Maximum Entropy–Mixed Copula Method for the Simulation of Monthly Streamflow

Abstract

A new single-site monthly streamflow simulation method that combines the maximum entropy and mixed copula methods is proposed. In this method, the marginal distribution of monthly streamflow is estimated using the maximum entropy theory; this is achieved by the conjugate gradient method of superlinear convergence and low computational expense. Then, a mixed copula is used for the construction of joint distributions of the adjacent monthly streamflow.
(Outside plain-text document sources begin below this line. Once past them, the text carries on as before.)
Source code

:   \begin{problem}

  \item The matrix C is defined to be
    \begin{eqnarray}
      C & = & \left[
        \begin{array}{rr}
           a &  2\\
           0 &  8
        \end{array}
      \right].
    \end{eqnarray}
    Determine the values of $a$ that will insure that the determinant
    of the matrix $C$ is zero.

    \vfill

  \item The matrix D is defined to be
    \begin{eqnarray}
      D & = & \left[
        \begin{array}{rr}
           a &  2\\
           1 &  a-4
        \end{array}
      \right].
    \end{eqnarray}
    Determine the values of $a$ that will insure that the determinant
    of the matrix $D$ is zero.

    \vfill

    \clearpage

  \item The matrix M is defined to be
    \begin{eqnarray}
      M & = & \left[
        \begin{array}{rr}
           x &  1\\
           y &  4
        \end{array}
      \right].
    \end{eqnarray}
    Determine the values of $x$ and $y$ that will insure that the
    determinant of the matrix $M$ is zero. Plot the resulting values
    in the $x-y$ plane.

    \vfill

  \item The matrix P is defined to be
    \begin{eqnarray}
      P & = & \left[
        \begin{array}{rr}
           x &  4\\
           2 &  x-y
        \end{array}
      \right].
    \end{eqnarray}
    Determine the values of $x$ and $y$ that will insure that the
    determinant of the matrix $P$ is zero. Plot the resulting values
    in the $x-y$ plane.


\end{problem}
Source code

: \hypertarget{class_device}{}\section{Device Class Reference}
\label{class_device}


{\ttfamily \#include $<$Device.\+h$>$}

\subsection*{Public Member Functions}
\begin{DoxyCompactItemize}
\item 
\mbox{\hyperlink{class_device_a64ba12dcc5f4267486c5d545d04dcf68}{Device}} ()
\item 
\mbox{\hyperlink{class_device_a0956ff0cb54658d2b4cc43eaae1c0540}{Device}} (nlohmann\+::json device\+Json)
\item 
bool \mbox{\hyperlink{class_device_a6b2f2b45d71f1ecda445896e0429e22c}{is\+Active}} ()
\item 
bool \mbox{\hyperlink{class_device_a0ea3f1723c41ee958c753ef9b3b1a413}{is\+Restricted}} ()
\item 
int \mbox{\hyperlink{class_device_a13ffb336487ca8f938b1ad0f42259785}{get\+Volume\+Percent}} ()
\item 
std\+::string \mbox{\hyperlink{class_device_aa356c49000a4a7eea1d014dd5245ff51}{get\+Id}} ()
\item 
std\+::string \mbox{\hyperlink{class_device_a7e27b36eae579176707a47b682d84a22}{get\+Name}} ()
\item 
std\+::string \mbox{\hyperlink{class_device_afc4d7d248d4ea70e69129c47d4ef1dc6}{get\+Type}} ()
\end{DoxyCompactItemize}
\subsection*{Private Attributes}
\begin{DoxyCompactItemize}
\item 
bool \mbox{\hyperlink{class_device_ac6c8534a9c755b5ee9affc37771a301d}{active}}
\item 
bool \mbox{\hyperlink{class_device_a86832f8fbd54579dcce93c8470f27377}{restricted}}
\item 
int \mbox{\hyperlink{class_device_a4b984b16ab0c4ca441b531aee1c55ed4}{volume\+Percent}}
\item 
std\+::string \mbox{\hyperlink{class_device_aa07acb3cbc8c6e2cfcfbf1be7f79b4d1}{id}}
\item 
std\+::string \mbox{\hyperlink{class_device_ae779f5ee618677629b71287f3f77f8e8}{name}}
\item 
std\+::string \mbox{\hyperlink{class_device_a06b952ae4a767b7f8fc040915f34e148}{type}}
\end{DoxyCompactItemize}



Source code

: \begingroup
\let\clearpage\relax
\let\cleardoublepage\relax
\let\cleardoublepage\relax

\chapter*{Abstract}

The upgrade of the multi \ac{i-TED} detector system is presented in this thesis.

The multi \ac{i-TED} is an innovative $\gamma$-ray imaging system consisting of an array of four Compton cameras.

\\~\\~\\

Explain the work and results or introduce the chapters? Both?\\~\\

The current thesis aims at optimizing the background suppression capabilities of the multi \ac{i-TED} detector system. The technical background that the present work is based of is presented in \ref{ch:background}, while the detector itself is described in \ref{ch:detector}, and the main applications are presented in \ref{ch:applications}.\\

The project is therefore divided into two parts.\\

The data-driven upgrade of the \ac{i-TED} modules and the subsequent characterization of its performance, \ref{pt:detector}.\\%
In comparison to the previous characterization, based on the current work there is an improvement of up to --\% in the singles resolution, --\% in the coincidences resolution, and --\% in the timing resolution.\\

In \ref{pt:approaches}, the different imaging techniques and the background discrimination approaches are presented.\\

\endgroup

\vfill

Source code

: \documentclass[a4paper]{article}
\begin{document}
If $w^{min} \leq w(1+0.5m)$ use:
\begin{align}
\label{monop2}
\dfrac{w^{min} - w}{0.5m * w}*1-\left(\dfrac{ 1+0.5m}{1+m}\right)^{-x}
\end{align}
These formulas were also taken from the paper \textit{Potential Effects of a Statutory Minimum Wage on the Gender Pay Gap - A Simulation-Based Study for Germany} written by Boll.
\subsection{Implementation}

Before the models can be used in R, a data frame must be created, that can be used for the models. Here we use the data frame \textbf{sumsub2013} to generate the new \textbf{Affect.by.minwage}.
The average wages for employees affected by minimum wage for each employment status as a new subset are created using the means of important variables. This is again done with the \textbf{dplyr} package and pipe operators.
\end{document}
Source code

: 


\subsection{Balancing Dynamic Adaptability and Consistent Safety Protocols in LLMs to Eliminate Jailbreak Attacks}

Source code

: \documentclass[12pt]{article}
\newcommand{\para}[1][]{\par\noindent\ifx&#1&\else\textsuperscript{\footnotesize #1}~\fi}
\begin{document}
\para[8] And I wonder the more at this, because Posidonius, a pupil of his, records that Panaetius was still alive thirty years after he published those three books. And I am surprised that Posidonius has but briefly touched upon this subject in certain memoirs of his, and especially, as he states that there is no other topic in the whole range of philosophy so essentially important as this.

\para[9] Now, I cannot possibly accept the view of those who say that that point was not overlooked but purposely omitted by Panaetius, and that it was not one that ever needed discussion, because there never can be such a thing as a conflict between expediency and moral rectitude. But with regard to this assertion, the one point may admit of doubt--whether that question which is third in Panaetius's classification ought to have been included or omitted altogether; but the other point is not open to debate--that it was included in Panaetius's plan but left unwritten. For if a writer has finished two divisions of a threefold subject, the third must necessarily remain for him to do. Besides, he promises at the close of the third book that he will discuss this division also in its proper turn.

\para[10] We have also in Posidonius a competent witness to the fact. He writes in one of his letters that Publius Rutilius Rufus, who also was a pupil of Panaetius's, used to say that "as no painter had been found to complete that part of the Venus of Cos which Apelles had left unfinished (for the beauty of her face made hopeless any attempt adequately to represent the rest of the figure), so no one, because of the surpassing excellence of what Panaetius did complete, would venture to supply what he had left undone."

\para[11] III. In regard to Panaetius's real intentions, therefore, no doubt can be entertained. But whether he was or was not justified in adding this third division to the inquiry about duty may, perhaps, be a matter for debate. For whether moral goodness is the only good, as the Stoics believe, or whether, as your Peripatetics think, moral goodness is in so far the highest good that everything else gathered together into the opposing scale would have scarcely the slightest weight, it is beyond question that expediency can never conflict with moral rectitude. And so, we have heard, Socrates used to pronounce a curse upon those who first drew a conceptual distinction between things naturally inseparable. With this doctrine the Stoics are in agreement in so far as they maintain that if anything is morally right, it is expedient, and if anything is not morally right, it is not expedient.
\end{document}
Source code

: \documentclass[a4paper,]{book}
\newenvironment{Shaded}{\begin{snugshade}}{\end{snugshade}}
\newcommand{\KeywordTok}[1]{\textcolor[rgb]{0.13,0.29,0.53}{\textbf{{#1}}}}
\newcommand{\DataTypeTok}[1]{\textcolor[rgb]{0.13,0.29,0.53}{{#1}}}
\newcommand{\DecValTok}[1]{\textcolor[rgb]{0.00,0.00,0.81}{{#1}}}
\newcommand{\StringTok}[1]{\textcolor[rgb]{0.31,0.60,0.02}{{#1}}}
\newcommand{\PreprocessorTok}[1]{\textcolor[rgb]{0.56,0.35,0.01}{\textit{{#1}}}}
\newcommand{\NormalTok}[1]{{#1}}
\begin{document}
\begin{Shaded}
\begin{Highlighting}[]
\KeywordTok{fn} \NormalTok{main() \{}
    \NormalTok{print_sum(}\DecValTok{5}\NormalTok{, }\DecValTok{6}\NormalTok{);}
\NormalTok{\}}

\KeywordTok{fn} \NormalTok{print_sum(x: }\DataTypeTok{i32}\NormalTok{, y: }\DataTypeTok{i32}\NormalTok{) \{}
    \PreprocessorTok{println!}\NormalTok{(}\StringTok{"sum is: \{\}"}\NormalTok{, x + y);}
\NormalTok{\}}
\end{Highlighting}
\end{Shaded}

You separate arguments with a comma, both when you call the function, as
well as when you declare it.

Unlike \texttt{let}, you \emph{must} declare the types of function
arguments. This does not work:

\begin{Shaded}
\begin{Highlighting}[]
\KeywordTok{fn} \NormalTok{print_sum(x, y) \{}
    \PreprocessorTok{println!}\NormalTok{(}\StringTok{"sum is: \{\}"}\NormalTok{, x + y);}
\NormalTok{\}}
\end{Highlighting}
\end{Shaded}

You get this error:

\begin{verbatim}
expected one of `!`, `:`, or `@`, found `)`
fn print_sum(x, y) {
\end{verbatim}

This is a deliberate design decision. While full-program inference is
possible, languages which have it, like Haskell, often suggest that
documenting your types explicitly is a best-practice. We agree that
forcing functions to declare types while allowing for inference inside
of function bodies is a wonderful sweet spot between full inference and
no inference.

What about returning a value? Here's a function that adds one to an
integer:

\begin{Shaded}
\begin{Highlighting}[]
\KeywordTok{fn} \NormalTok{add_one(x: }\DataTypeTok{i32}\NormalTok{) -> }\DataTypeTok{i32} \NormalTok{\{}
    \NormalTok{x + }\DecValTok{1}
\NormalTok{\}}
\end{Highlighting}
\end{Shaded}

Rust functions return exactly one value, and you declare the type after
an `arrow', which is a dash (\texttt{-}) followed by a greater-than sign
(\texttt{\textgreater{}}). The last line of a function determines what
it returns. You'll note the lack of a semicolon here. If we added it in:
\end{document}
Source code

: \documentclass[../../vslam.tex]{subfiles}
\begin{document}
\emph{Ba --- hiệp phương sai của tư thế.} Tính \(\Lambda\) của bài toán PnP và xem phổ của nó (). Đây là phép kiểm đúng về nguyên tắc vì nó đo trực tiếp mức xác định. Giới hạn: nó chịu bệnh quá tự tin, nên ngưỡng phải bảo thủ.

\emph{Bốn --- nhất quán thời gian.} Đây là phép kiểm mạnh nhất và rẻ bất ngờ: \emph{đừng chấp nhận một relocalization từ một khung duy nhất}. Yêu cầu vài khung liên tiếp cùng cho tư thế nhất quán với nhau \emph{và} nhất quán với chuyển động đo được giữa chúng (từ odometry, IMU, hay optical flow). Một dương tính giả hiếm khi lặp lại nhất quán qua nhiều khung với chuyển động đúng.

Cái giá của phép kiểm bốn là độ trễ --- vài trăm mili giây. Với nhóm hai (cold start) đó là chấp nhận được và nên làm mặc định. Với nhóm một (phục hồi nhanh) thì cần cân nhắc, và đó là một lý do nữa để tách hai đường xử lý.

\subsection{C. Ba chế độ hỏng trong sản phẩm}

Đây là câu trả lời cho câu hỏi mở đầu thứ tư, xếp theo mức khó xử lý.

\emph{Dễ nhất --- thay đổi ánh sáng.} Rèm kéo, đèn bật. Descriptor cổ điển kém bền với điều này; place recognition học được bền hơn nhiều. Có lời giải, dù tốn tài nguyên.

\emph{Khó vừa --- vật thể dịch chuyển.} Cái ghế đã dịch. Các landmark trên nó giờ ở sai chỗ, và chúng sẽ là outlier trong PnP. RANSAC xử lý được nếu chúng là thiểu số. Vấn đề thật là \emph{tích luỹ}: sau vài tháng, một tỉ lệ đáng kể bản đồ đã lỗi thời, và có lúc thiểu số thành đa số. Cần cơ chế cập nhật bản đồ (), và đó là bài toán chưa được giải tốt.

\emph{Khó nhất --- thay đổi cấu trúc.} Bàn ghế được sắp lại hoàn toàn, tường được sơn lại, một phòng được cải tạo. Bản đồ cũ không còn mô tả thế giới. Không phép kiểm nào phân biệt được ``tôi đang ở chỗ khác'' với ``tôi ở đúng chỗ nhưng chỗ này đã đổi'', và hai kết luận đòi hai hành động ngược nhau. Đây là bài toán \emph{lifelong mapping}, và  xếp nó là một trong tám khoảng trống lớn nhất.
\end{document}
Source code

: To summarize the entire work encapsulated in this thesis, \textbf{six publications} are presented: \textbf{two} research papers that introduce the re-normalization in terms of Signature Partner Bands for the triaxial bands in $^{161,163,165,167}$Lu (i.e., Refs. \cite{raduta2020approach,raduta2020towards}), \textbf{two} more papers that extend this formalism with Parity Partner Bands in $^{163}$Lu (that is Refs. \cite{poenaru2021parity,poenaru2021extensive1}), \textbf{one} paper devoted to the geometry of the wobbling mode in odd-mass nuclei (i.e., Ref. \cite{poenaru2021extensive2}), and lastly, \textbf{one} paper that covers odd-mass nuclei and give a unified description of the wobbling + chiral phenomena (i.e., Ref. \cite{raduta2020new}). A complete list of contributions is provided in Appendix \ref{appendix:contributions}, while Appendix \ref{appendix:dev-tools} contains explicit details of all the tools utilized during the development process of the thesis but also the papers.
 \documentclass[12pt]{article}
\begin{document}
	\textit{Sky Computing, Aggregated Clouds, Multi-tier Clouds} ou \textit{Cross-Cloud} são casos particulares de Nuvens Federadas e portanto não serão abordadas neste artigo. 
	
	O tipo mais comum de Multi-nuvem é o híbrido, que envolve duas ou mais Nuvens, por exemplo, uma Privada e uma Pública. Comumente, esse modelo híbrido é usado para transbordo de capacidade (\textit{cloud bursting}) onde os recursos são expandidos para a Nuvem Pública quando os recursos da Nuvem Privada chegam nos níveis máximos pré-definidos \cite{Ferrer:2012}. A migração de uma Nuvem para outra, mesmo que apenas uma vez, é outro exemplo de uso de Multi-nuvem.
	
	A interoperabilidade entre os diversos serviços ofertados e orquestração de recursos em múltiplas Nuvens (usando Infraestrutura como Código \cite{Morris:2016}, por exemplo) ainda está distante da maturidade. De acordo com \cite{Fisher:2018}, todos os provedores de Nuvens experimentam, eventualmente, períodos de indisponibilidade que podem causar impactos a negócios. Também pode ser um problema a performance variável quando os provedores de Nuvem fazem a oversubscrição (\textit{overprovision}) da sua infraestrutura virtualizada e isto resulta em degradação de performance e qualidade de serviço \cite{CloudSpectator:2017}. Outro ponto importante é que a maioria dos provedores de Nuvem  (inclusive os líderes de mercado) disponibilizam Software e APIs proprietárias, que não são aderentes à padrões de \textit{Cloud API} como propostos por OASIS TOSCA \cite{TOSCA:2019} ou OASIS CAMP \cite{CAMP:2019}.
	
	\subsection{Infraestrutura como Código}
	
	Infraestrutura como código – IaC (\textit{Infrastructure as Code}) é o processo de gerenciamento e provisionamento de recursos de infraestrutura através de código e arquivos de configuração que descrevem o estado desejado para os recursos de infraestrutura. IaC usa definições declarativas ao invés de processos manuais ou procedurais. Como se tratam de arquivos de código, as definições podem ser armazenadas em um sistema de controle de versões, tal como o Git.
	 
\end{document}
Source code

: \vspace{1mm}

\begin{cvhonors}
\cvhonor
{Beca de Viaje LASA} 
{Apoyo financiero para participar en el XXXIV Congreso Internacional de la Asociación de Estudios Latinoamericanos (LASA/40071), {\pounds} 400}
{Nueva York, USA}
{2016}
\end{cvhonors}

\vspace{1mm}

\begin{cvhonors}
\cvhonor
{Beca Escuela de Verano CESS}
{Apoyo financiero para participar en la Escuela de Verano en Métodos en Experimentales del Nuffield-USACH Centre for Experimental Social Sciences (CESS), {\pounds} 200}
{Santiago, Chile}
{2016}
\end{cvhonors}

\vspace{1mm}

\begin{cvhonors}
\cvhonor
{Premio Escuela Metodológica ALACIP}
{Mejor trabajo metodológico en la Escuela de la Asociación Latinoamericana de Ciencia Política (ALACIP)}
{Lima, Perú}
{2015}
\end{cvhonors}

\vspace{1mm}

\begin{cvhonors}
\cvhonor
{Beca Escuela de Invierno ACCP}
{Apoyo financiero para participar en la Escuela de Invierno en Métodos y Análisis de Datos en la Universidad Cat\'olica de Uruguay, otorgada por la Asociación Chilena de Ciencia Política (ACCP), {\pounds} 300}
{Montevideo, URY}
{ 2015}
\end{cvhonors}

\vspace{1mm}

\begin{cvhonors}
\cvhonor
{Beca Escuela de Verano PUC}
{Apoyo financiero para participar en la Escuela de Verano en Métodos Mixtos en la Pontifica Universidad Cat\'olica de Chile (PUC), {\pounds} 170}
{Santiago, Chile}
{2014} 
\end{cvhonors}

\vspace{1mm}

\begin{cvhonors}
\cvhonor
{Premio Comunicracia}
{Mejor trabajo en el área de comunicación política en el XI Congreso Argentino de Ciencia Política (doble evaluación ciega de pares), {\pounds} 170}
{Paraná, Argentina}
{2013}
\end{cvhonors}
The developed method is applied to four stations of the Weihe River, China; the results show that the important statistical characteristics of monthly streamflow can be maintained by the entropy-based marginal distribution and that the complex linear and nonlinear dependence between adjacent monthly streamflow can be reproduced by the mixed copula method. Compared with the traditional marginal distribution and the individual copula joint distribution, the entropy-mixed copula method has obvious advantages in goodness-of-fit statistical tests on the marginal and joint distributions. Accurately understanding the monthly runoff distribution is beneficial for flood control during the flood season and solving water shortage problems during the dry season. First, the marginal probability distribution function of each month is established through the principle of maximum entropy. Then, a mixed copula model is used to construct a joint distribution of adjacent monthly runoff. Finally, Gibbs sampling is used to obtain the randomly simulated runoff for each month. The advantage of this method is that it does not require assuming the probability distribution of the runoff series but rather uses important statistical features of the historical series as constraints for deriving the marginal distribution. Accurately describing the complex relationship between water flow sequences, maintaining the statistical characteristics of observation sequences, and improving simulation accuracy are of great significance for water resource planning and management.